国際学術誌「Scientific Reports」に研究成果が公表されました
2023年04月18日
遺伝性疾患のアンジェルマン症候群に有効な薬剤を発見
~投薬による知的障害改善に期待~
本学神経生理学講座の福田敦夫教授(研究当時)、北海道大学らの研究グループは、遺伝性の発達障害性疾患であるアンジェルマン症候群における、神経機能障害のメカニズムの一つを解明し、知的障害を改善しうる薬剤を特定しました。

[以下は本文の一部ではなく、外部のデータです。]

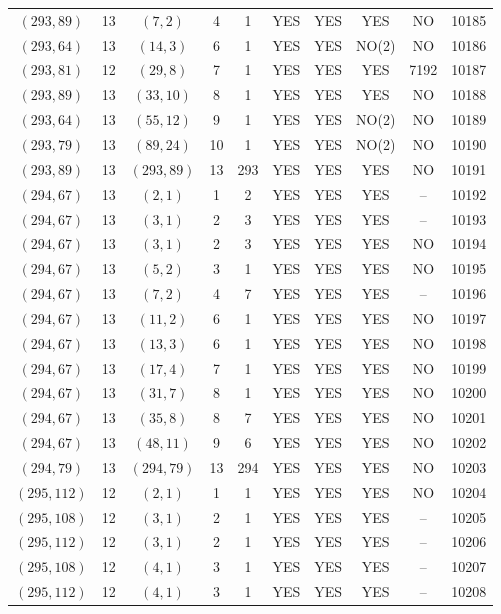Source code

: \begin{longtable}{|c|c|c|c|c|c|c|c|c|c|}
$(293, 89)$ & 13 & $(7, 2)$ & 4 & 1 & YES & YES & YES & NO & 10185\\
$(293, 64)$ & 13 & $(14, 3)$ & 6 & 1 & YES & YES & NO(2) & NO & 10186\\
$(293, 81)$ & 12 & $(29, 8)$ & 7 & 1 & YES & YES & YES & 7192 & 10187\\
$(293, 89)$ & 13 & $(33, 10)$ & 8 & 1 & YES & YES & YES & NO & 10188\\
$(293, 64)$ & 13 & $(55, 12)$ & 9 & 1 & YES & YES & NO(2) & NO & 10189\\
$(293, 79)$ & 13 & $(89, 24)$ & 10 & 1 & YES & YES & NO(2) & NO & 10190\\
$(293, 89)$ & 13 & $(293, 89)$ & 13 & 293 & YES & YES & YES & NO & 10191\\
$(294, 67)$ & 13 & $(2, 1)$ & 1 & 2 & YES & YES & YES & -- & 10192\\
$(294, 67)$ & 13 & $(3, 1)$ & 2 & 3 & YES & YES & YES & -- & 10193\\
$(294, 67)$ & 13 & $(3, 1)$ & 2 & 3 & YES & YES & YES & NO & 10194\\
$(294, 67)$ & 13 & $(5, 2)$ & 3 & 1 & YES & YES & YES & NO & 10195\\
$(294, 67)$ & 13 & $(7, 2)$ & 4 & 7 & YES & YES & YES & -- & 10196\\
$(294, 67)$ & 13 & $(11, 2)$ & 6 & 1 & YES & YES & YES & NO & 10197\\
$(294, 67)$ & 13 & $(13, 3)$ & 6 & 1 & YES & YES & YES & NO & 10198\\
$(294, 67)$ & 13 & $(17, 4)$ & 7 & 1 & YES & YES & YES & NO & 10199\\
$(294, 67)$ & 13 & $(31, 7)$ & 8 & 1 & YES & YES & YES & NO & 10200\\
$(294, 67)$ & 13 & $(35, 8)$ & 8 & 7 & YES & YES & YES & NO & 10201\\
$(294, 67)$ & 13 & $(48, 11)$ & 9 & 6 & YES & YES & YES & NO & 10202\\
$(294, 79)$ & 13 & $(294, 79)$ & 13 & 294 & YES & YES & YES & NO & 10203\\
$(295, 112)$ & 12 & $(2, 1)$ & 1 & 1 & YES & YES & YES & NO & 10204\\
$(295, 108)$ & 12 & $(3, 1)$ & 2 & 1 & YES & YES & YES & -- & 10205\\
$(295, 112)$ & 12 & $(3, 1)$ & 2 & 1 & YES & YES & YES & -- & 10206\\
$(295, 108)$ & 12 & $(4, 1)$ & 3 & 1 & YES & YES & YES & -- & 10207\\
$(295, 112)$ & 12 & $(4, 1)$ & 3 & 1 & YES & YES & YES & -- & 10208\\

\end{longtable}

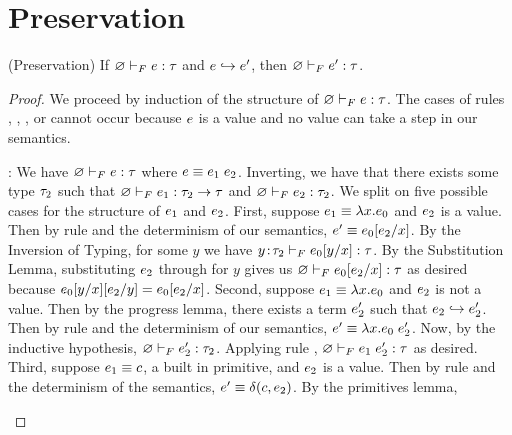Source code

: \section{Preservation}
%
\begin{lemma} (Preservation) \label{lem:preservationF} 
    If $\hasftype{\varnothing}{\sexpr}{\sftype}$ and $\sexpr \step \sexpr'$, 
    then $\hasftype{\varnothing}{\sexpr'}{\sftype}$.
\end{lemma}   

\begin{proof} 
    We proceed by induction of the structure of 
    $\hasftype{\varnothing}{\sexpr}{\sftype}$. The cases of rules
    \fPrim, \fVar, \fAbs, or \fTAbs cannot occur because $\sexpr$ is a value
    and no value can take a step in our semantics.
    \begin{itemize}
    \pfcase{\fApp}: We have 
    $\hasftype{\varnothing}{\sexpr}{\sftype}$ where
    $\sexpr \equiv \app{\sexpr_1}{\sexpr_2}$. 
    Inverting, we have that there exists some type $\sftype_2$
    such that $\hasftype{\varnothing}{\sexpr_1}{\funcftype{\sftype_2}{\sftype}}$
    and $\hasftype{\varnothing}{\sexpr_2}{\sftype_2}$.
    We split on five possible cases for 
    the structure of $\sexpr_1$ and $\sexpr_2$. 
    First, suppose $\sexpr_1 \equiv \vabs{x}{\sexpr_0}$ and $\sexpr_2$ is 
    a value. Then by rule \eAppAbs and the determinism of our semantics, 
    $e' \equiv \subst{\sexpr_0}{x}{\sexpr_2}$.
    By the Inversion of Typing, for some $y$ we have
    $\hasftype{\bind{y}{\sftype_2}}{\subst{\sexpr_0}{x}{y}}{\sftype}$.
    By the Substitution Lemma, substituting $\sexpr_2$ through for $y$
    gives us $\hasftype{\varnothing}{\subst{\sexpr_0}{x}{\sexpr_2}}{\sftype}$
    as desired because $\subst{\subst{\sexpr_0}{x}{y}}{y}{\sexpr_2} = \subst{\sexpr_0}{x}{\sexpr_2}$.
    Second, suppose $\sexpr_1 \equiv \vabs{x}{\sexpr_0}$ and $\sexpr_2$
    is not a value. Then by the progress lemma, there exists a term
    $\sexpr'_2$ such that $\sexpr_2 \step \sexpr'_2$. Then by rule \eAppV
    and the determinism of our semantics,
    $e' \equiv \app{\vabs{x}{\sexpr_0}}{\sexpr'_2}$. 
    Now, by the inductive hypothesis, $\hasftype{\varnothing}{\sexpr'_2}{\sftype_2}$.
    Applying rule \fApp, $\hasftype{\varnothing}{\app{\sexpr_1}{\sexpr'_2}}{\sftype}$
    as desired.
    Third, suppose $\sexpr_1 \equiv \sconst$, a built in primitive, 
    and $\sexpr_2$ is a value. Then by rule \ePrim
    and the determinism of the semantics, 
    $e' \equiv \delta(\sconst,\sexpr_2)$.
    By the primitives lemma, 

\end{itemize}
\end{proof}
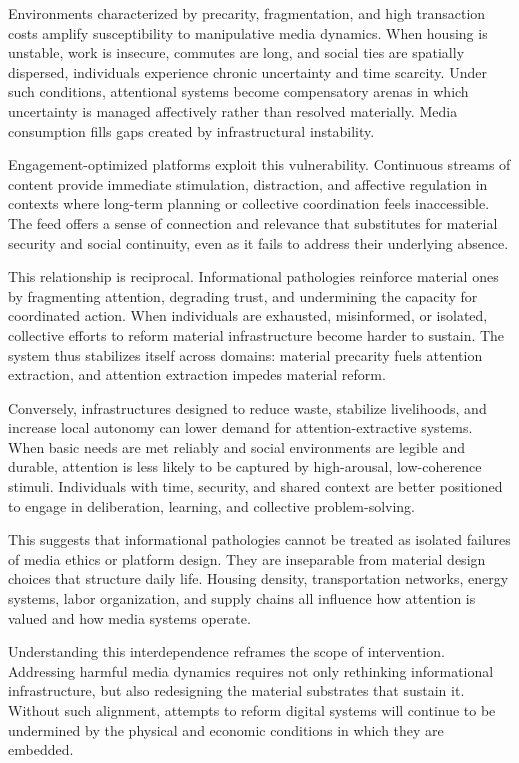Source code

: \documentclass[12pt]{article}
\begin{document}
Environments characterized by precarity, fragmentation, and high transaction costs amplify susceptibility to manipulative media dynamics. When housing is unstable, work is insecure, commutes are long, and social ties are spatially dispersed, individuals experience chronic uncertainty and time scarcity. Under such conditions, attentional systems become compensatory arenas in which uncertainty is managed affectively rather than resolved materially. Media consumption fills gaps created by infrastructural instability.

Engagement-optimized platforms exploit this vulnerability. Continuous streams of content provide immediate stimulation, distraction, and affective regulation in contexts where long-term planning or collective coordination feels inaccessible. The feed offers a sense of connection and relevance that substitutes for material security and social continuity, even as it fails to address their underlying absence.

This relationship is reciprocal. Informational pathologies reinforce material ones by fragmenting attention, degrading trust, and undermining the capacity for coordinated action. When individuals are exhausted, misinformed, or isolated, collective efforts to reform material infrastructure become harder to sustain. The system thus stabilizes itself across domains: material precarity fuels attention extraction, and attention extraction impedes material reform.

Conversely, infrastructures designed to reduce waste, stabilize livelihoods, and increase local autonomy can lower demand for attention-extractive systems. When basic needs are met reliably and social environments are legible and durable, attention is less likely to be captured by high-arousal, low-coherence stimuli. Individuals with time, security, and shared context are better positioned to engage in deliberation, learning, and collective problem-solving.

This suggests that informational pathologies cannot be treated as isolated failures of media ethics or platform design. They are inseparable from material design choices that structure daily life. Housing density, transportation networks, energy systems, labor organization, and supply chains all influence how attention is valued and how media systems operate.

Understanding this interdependence reframes the scope of intervention. Addressing harmful media dynamics requires not only rethinking informational infrastructure, but also redesigning the material substrates that sustain it. Without such alignment, attempts to reform digital systems will continue to be undermined by the physical and economic conditions in which they are embedded.
\end{document}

今回研究グループは、クロライドイオンによって惹起されるGABA作動性神経伝達に注目し、神経細胞内クロライド濃度を調整するイオントランスポーター、NKCC1、KCC2の発現がアンジェルマン症候群モデルマウスでは異常となっていることを見出しました。神経細胞内にクロライドイオンを汲み入れるNKCC1は増加、汲み出すKCC2は減少しており、NKCC1を抑制することが知られている利尿薬のブメタニドを慢性的に投与すると、モデルマウスの認知機能障害は改善することが明らかとなりました。また神経細胞のGABA持続電流は減少しており、細胞内クロライド濃度の制御は様々な機序で障害されていることが示唆されました。
ブメタニドは脳内への移行性が低いため、アンジェルマン症候群患者への治療応用は副作用の観点から困難が予想されます。しかし、脳NKCC1あるいはKCC2を標的とした薬剤は他の神経疾患の治療目的に近年開発が進んでおり、今回の研究がアンジェルマン症候群患者の知的障害を改善させる治療法の確立につながることが期待されます。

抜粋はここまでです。